PE: The letters page offers up a very deep and insightful missive from one Bob Schoenfeld (who, at the time, was editing the respected fanzine Gosh Wow!), who takes Stan Lee to task for a 1950s Captain America story that was reprinted in Marvel Super-Heroes #12. In the story, a young pacifist tells Cap and Bucky that he "can't stand any kind of fighting!" Cap swear that "if I have to die, it will be worth it if I can make this boy see the light!" Schoenfeld rips Stan a new one for the story's obvious anti-pacifist, pro-STINKIN' COMMIES message. I give "The Man" a ton of credit for letting the letter see the light of day in the first place but his answer ("We are not now, nor have we ever been, warmongers! However we are now, as we have ever been, Patriots!") leaves a lot to be desired. 





The Avengers 54
Our Story

Avengers Mansion has been rigged up with a new security system but when Jarvis the butler turns bad, watch out! He gives the secret plans to the New Masters of Evil, who use them to get inside and pick off the Avengers one by one. Led by a mysterious figure known as the Crimson Cowl, can these New Masters succeed where the original Masters failed? In the final panel, the Crimson Cowl is revealed to be none other than Jarvis!


Jack: The constantly rotating membership of the Avengers is really working for me—this is an unusual series that never features the same cast for long but continues to remain interesting. The one on one battles between the Masters of Evil and the Avengers are handled well. My only complaint is that Buscema doesn’t seem to have a knack for drawing sexy women—even though heads turn when she walks down the street, Janet is nowhere near as hot as she has been in the hands of other artists.

Not working for at least
one MU professor
MB: So much going on here I hardly know where to start, so I’ll begin at the end, only to admit that after many years I have no idea what all this crazy Jarvis stuff is about, although the face of the robot Cowl looks suspiciously familiar.  None of these New Masters of Evil ranks any higher than the third tier in my book, but that’s all right, because even against the Avengers, you don’t want them to be too formidable, except in aggregate, and they are well chosen in the sense of how many have vendettas against one or more Assemblers.  Finally, the whole business about the Black Knight impersonating his villainous uncle is far-fetched in the extreme, but damned if he doesn’t have some stones on him for trying, so to him I say, “A for effort and welcome back.”

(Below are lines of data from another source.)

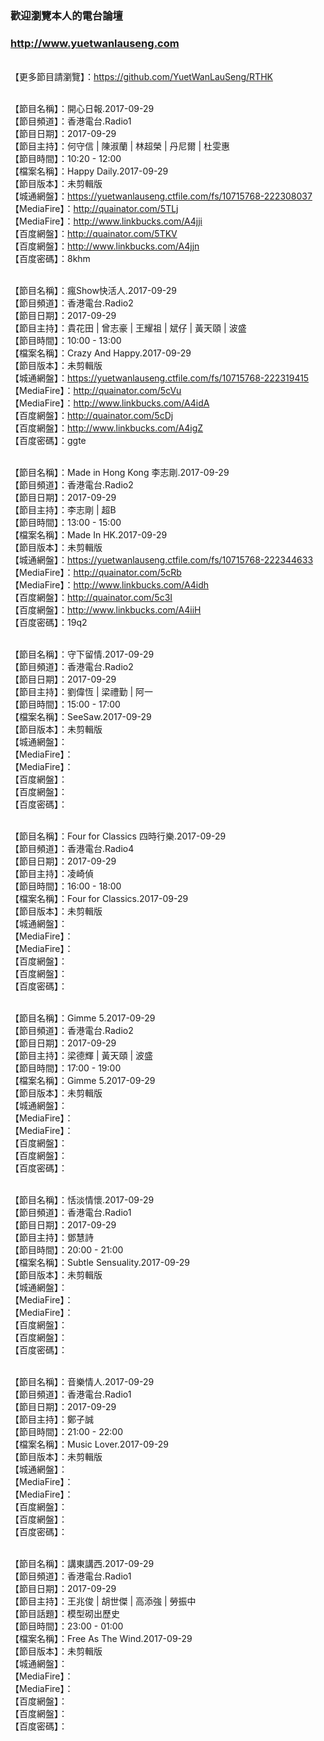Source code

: ### 歡迎瀏覽本人的電台論壇
### http://www.yuetwanlauseng.com

<br>【更多節目請瀏覽】：https://github.com/YuetWanLauSeng/RTHK

<br>【節目名稱】：開心日報.2017-09-29
<br>【節目頻道】：香港電台.Radio1
<br>【節目日期】：2017-09-29
<br>【節目主持】：何守信 | 陳淑蘭 | 林超榮 | 丹尼爾 | 杜雯惠
<br>【節目時間】：10:20 - 12:00
<br>【檔案名稱】：Happy Daily.2017-09-29
<br>【節目版本】：未剪輯版
<br>【城通網盤】：https://yuetwanlauseng.ctfile.com/fs/10715768-222308037
<br>【MediaFire】：http://quainator.com/5TLj
<br>【MediaFire】：http://www.linkbucks.com/A4jji
<br>【百度網盤】：http://quainator.com/5TKV
<br>【百度網盤】：http://www.linkbucks.com/A4jjn
<br>【百度密碼】：8khm

<br>【節目名稱】：瘋Show快活人.2017-09-29
<br>【節目頻道】：香港電台.Radio2
<br>【節目日期】：2017-09-29
<br>【節目主持】：貴花田 | 曾志豪 | 王耀祖 | 斌仔 | 黃天頤 | 波盛
<br>【節目時間】：10:00 - 13:00
<br>【檔案名稱】：Crazy And Happy.2017-09-29
<br>【節目版本】：未剪輯版
<br>【城通網盤】：https://yuetwanlauseng.ctfile.com/fs/10715768-222319415
<br>【MediaFire】：http://quainator.com/5cVu
<br>【MediaFire】：http://www.linkbucks.com/A4idA
<br>【百度網盤】：http://quainator.com/5cDj
<br>【百度網盤】：http://www.linkbucks.com/A4igZ
<br>【百度密碼】：ggte

<br>【節目名稱】：Made in Hong Kong 李志剛.2017-09-29
<br>【節目頻道】：香港電台.Radio2
<br>【節目日期】：2017-09-29
<br>【節目主持】：李志剛 | 超B
<br>【節目時間】：13:00 - 15:00
<br>【檔案名稱】：Made In HK.2017-09-29
<br>【節目版本】：未剪輯版
<br>【城通網盤】：https://yuetwanlauseng.ctfile.com/fs/10715768-222344633
<br>【MediaFire】：http://quainator.com/5cRb
<br>【MediaFire】：http://www.linkbucks.com/A4idh
<br>【百度網盤】：http://quainator.com/5c3I
<br>【百度網盤】：http://www.linkbucks.com/A4iiH
<br>【百度密碼】：19q2

<br>【節目名稱】：守下留情.2017-09-29
<br>【節目頻道】：香港電台.Radio2
<br>【節目日期】：2017-09-29
<br>【節目主持】：劉偉恆 | 梁禮勤 | 阿一
<br>【節目時間】：15:00 - 17:00
<br>【檔案名稱】：SeeSaw.2017-09-29
<br>【節目版本】：未剪輯版
<br>【城通網盤】：
<br>【MediaFire】：
<br>【MediaFire】：
<br>【百度網盤】：
<br>【百度網盤】：
<br>【百度密碼】：

<br>【節目名稱】：Four for Classics 四時行樂.2017-09-29
<br>【節目頻道】：香港電台.Radio4
<br>【節目日期】：2017-09-29
<br>【節目主持】：凌崎偵
<br>【節目時間】：16:00 - 18:00
<br>【檔案名稱】：Four for Classics.2017-09-29
<br>【節目版本】：未剪輯版
<br>【城通網盤】：
<br>【MediaFire】：
<br>【MediaFire】：
<br>【百度網盤】：
<br>【百度網盤】：
<br>【百度密碼】：

<br>【節目名稱】：Gimme 5.2017-09-29
<br>【節目頻道】：香港電台.Radio2
<br>【節目日期】：2017-09-29
<br>【節目主持】：梁德輝 | 黃天頤 | 波盛
<br>【節目時間】：17:00 - 19:00
<br>【檔案名稱】：Gimme 5.2017-09-29
<br>【節目版本】：未剪輯版
<br>【城通網盤】：
<br>【MediaFire】：
<br>【MediaFire】：
<br>【百度網盤】：
<br>【百度網盤】：
<br>【百度密碼】：

<br>【節目名稱】：恬淡情懷.2017-09-29
<br>【節目頻道】：香港電台.Radio1
<br>【節目日期】：2017-09-29
<br>【節目主持】：鄧慧詩
<br>【節目時間】：20:00 - 21:00
<br>【檔案名稱】：Subtle Sensuality.2017-09-29
<br>【節目版本】：未剪輯版
<br>【城通網盤】：
<br>【MediaFire】：
<br>【MediaFire】：
<br>【百度網盤】：
<br>【百度網盤】：
<br>【百度密碼】：

<br>【節目名稱】：音樂情人.2017-09-29
<br>【節目頻道】：香港電台.Radio1
<br>【節目日期】：2017-09-29
<br>【節目主持】：鄭子誠
<br>【節目時間】：21:00 - 22:00
<br>【檔案名稱】：Music Lover.2017-09-29
<br>【節目版本】：未剪輯版
<br>【城通網盤】：
<br>【MediaFire】：
<br>【MediaFire】：
<br>【百度網盤】：
<br>【百度網盤】：
<br>【百度密碼】：

<br>【節目名稱】：講東講西.2017-09-29
<br>【節目頻道】：香港電台.Radio1
<br>【節目日期】：2017-09-29
<br>【節目主持】：王兆俊 | 胡世傑 | 高添強 | 勞振中
<br>【節目話題】：模型砌出歷史
<br>【節目時間】：23:00 - 01:00
<br>【檔案名稱】：Free As The Wind.2017-09-29
<br>【節目版本】：未剪輯版
<br>【城通網盤】：
<br>【MediaFire】：
<br>【MediaFire】：
<br>【百度網盤】：
<br>【百度網盤】：
<br>【百度密碼】：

Jack: On the letters page, future fan writers Don and Maggie Thompson contribute a letter correcting Roy’s spelling.








The Invincible Iron Man 3
Our Story

After saving a construction team at Stark Industries from a falling rocket, Iron Man discovers that his life-giving armor isn't what it used to be and he needs to make some modifications or there won't be any Iron Man. Tony Stark draws the curtains and becomes a nomad while working on the new gadgetry. This leads to speculation on the part of many. Newlyweds Happy and Pepper Hogan decide that they're the only ones that can help the boss (and Happy, being the only other man on earth to know his chief's secret, is convinced of that fact) and head for Stark's factory, cutting short their honeymoon. Since Stark finds he doesn't have the strength to lift his little finger, it turns out Happy was right as, once there, Tony talks his chauffeur/butler/ gardener/toadie into building his new armor for him. Unfortuately for our favorite schlemiel, he's exposed to a dangerous level of cobalt from the bombarder and becomes The Freak again.


PE: I must have blinked while doughboy Happy Hogan (who had so much trouble getting into a size 62 Iron Man suit not long ago) became Rock Hudson. But what really pushes the believability factor on this strip into the red zone is Jasper Sitwell showing Whitney Frost around the top-secret Stark Industries. He's just met this babe. SHIELD's finest, my flamethrowing ball point pen! By the way, with this issue Tony Stark edges May Parker 67-66 in the Deathbed Tournament but, as we all know, this will be a hard-fought match throughout the next several decades. We'll keep you updated.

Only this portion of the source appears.